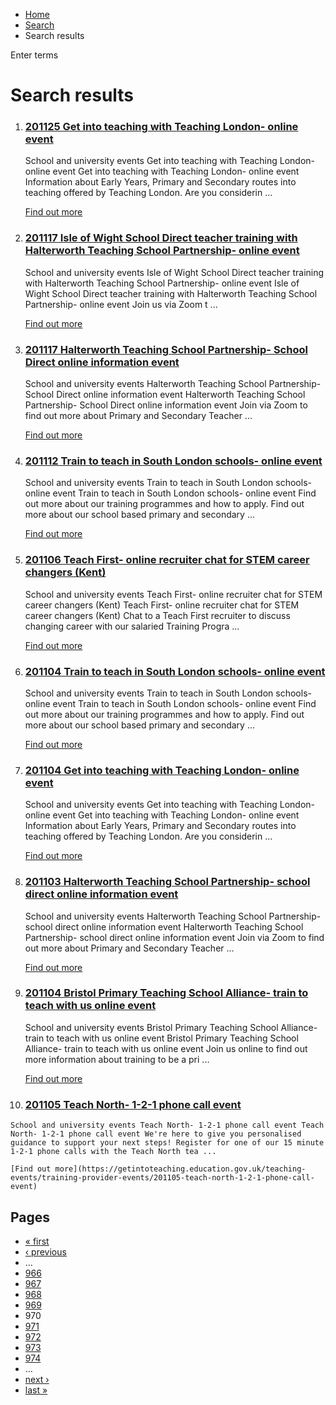 *   [Home](/)
*   [Search](/search)
*   Search results

Enter terms 

Search results
==============

1.  ### [201125 Get into teaching with Teaching London- online event](https://getintoteaching.education.gov.uk/teaching-events/training-provider-events/201125-get-into-teaching-with-teaching-london-online-event)
    
    School and university events Get into teaching with Teaching London- online event Get into teaching with Teaching London- online event Information about Early Years, Primary and Secondary routes into teaching offered by Teaching London. Are you considerin ...
    
    [Find out more](https://getintoteaching.education.gov.uk/teaching-events/training-provider-events/201125-get-into-teaching-with-teaching-london-online-event)
    
2.  ### [201117 Isle of Wight School Direct teacher training with Halterworth Teaching School Partnership- online event](https://getintoteaching.education.gov.uk/teaching-events/training-provider-events/201117-isle-of-wight-school-direct-teacher-training-with-halterworth-teaching-school-partnership)
    
    School and university events Isle of Wight School Direct teacher training with Halterworth Teaching School Partnership- online event Isle of Wight School Direct teacher training with Halterworth Teaching School Partnership- online event Join us via Zoom t ...
    
    [Find out more](https://getintoteaching.education.gov.uk/teaching-events/training-provider-events/201117-isle-of-wight-school-direct-teacher-training-with-halterworth-teaching-school-partnership)
    
3.  ### [201117 Halterworth Teaching School Partnership- School Direct online information event](https://getintoteaching.education.gov.uk/teaching-events/training-provider-events/201117-halterworth-teaching-school-partnership-school-direct-online-information-event)
    
    School and university events Halterworth Teaching School Partnership- School Direct online information event Halterworth Teaching School Partnership- School Direct online information event Join via Zoom to find out more about Primary and Secondary Teacher ...
    
    [Find out more](https://getintoteaching.education.gov.uk/teaching-events/training-provider-events/201117-halterworth-teaching-school-partnership-school-direct-online-information-event)
    
4.  ### [201112 Train to teach in South London schools- online event](https://getintoteaching.education.gov.uk/teaching-events/training-provider-events/201112-train-to-teach-in-south-london-schools-online-event)
    
    School and university events Train to teach in South London schools- online event Train to teach in South London schools- online event Find out more about our training programmes and how to apply. Find out more about our school based primary and secondary ...
    
    [Find out more](https://getintoteaching.education.gov.uk/teaching-events/training-provider-events/201112-train-to-teach-in-south-london-schools-online-event)
    
5.  ### [201106 Teach First- online recruiter chat for STEM career changers (Kent)](https://getintoteaching.education.gov.uk/teaching-events/training-provider-events/201106-teach-first-online-recruiter-chat-for-stem-career-changers-kent)
    
    School and university events Teach First- online recruiter chat for STEM career changers (Kent) Teach First- online recruiter chat for STEM career changers (Kent) Chat to a Teach First recruiter to discuss changing career with our salaried Training Progra ...
    
    [Find out more](https://getintoteaching.education.gov.uk/teaching-events/training-provider-events/201106-teach-first-online-recruiter-chat-for-stem-career-changers-kent)
    
6.  ### [201104 Train to teach in South London schools- online event](https://getintoteaching.education.gov.uk/teaching-events/training-provider-events/201104-train-to-teach-in-south-london-schools-online-event)
    
    School and university events Train to teach in South London schools- online event Train to teach in South London schools- online event Find out more about our training programmes and how to apply. Find out more about our school based primary and secondary ...
    
    [Find out more](https://getintoteaching.education.gov.uk/teaching-events/training-provider-events/201104-train-to-teach-in-south-london-schools-online-event)
    
7.  ### [201104 Get into teaching with Teaching London- online event](https://getintoteaching.education.gov.uk/teaching-events/training-provider-events/201104-get-into-teaching-with-teaching-london-online-event)
    
    School and university events Get into teaching with Teaching London- online event Get into teaching with Teaching London- online event Information about Early Years, Primary and Secondary routes into teaching offered by Teaching London. Are you considerin ...
    
    [Find out more](https://getintoteaching.education.gov.uk/teaching-events/training-provider-events/201104-get-into-teaching-with-teaching-london-online-event)
    
8.  ### [201103 Halterworth Teaching School Partnership- school direct online information event](https://getintoteaching.education.gov.uk/teaching-events/training-provider-events/201103-halterworth-teaching-school-partnership-school-direct-online-information-event-0)
    
    School and university events Halterworth Teaching School Partnership- school direct online information event Halterworth Teaching School Partnership- school direct online information event Join via Zoom to find out more about Primary and Secondary Teacher ...
    
    [Find out more](https://getintoteaching.education.gov.uk/teaching-events/training-provider-events/201103-halterworth-teaching-school-partnership-school-direct-online-information-event-0)
    
9.  ### [201104 Bristol Primary Teaching School Alliance- train to teach with us online event](https://getintoteaching.education.gov.uk/teaching-events/training-provider-events/201104-bristol-primary-teaching-school-alliance-train-to-teach-with-us-online-event)
    
    School and university events Bristol Primary Teaching School Alliance- train to teach with us online event Bristol Primary Teaching School Alliance- train to teach with us online event Join us online to find out more information about training to be a pri ...
    
    [Find out more](https://getintoteaching.education.gov.uk/teaching-events/training-provider-events/201104-bristol-primary-teaching-school-alliance-train-to-teach-with-us-online-event)
    
10.  ### [201105 Teach North- 1-2-1 phone call event](https://getintoteaching.education.gov.uk/teaching-events/training-provider-events/201105-teach-north-1-2-1-phone-call-event)
    
    School and university events Teach North- 1-2-1 phone call event Teach North- 1-2-1 phone call event We're here to give you personalised guidance to support your next steps! Register for one of our 15 minute 1-2-1 phone calls with the Teach North tea ...
    
    [Find out more](https://getintoteaching.education.gov.uk/teaching-events/training-provider-events/201105-teach-north-1-2-1-phone-call-event)
    

Pages
-----

*   [« first](/search/site "Go to first page")
*   [‹ previous](/search/site?page=968 "Go to previous page")
*   …
*   [966](/search/site?page=965 "Go to page 966")
*   [967](/search/site?page=966 "Go to page 967")
*   [968](/search/site?page=967 "Go to page 968")
*   [969](/search/site?page=968 "Go to page 969")
*   970
*   [971](/search/site?page=970 "Go to page 971")
*   [972](/search/site?page=971 "Go to page 972")
*   [973](/search/site?page=972 "Go to page 973")
*   [974](/search/site?page=973 "Go to page 974")
*   …
*   [next ›](/search/site?page=970 "Go to next page")
*   [last »](/search/site?page=1032 "Go to last page")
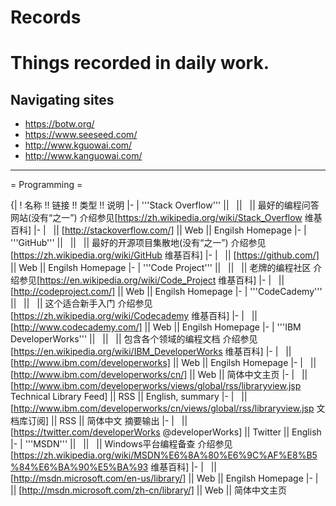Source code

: # Records
Things recorded in daily work.
===

## Navigating sites
* https://botw.org/
* https://www.seeseed.com/
* http://www.kguowai.com/
* http://www.kanguowai.com/

----

= Programming =

{|
! 名称 !! 链接 !! 类型 !! 说明
|-
| '''Stack Overflow''' || &nbsp; || &nbsp; || 最好的编程问答网站(没有“之一”) 介绍参见[https://zh.wikipedia.org/wiki/Stack_Overflow 维基百科]
|-
| &nbsp; || [http://stackoverflow.com/] || Web || Engilsh Homepage
|-
| '''GitHub''' || &nbsp; || &nbsp; || 最好的开源项目集散地(没有“之一”) 介绍参见[https://zh.wikipedia.org/wiki/GitHub 维基百科]
|-
| &nbsp; || [https://github.com/] || Web || Engilsh Homepage
|-
| '''Code Project''' || &nbsp; || &nbsp; || 老牌的编程社区 介绍参见[https://en.wikipedia.org/wiki/Code_Project 维基百科]
|-
| &nbsp; || [http://codeproject.com/] || Web || Engilsh Homepage
|-
| '''CodeCademy''' || &nbsp; || &nbsp; || 这个适合新手入门 介绍参见[https://zh.wikipedia.org/wiki/Codecademy 维基百科]
|-
| &nbsp; || [http://www.codecademy.com/] || Web || Engilsh Homepage
|-
| '''IBM DeveloperWorks''' || &nbsp; || &nbsp; || 包含各个领域的编程文档 介绍参见[https://en.wikipedia.org/wiki/IBM_DeveloperWorks 维基百科]
|-
| &nbsp; || [http://www.ibm.com/developerworks] || Web || Engilsh Homepage
|-
| &nbsp; || [http://www.ibm.com/developerworks/cn/] || Web || 简体中文主页
|-
| &nbsp; || [http://www.ibm.com/developerworks/views/global/rss/libraryview.jsp Technical Library Feed] || RSS || English, summary
|-
| &nbsp; || [http://www.ibm.com/developerworks/cn/views/global/rss/libraryview.jsp 文档库订阅] || RSS || 简体中文 摘要输出
|-
| &nbsp; || [https://twitter.com/developerWorks @developerWorks] || Twitter || English
|-
| '''MSDN''' || &nbsp; || &nbsp; || Windows平台编程备查 介绍参见[https://zh.wikipedia.org/wiki/MSDN%E6%8A%80%E6%9C%AF%E8%B5%84%E6%BA%90%E5%BA%93 维基百科]
|-
| &nbsp; || [http://msdn.microsoft.com/en-us/library/] || Web || Engilsh Homepage
|-
| &nbsp; || [http://msdn.microsoft.com/zh-cn/library/] || Web || 简体中文主页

# What to do
Determine how many lines in the records include the word "views", and reply with that number alone.

# Task response
2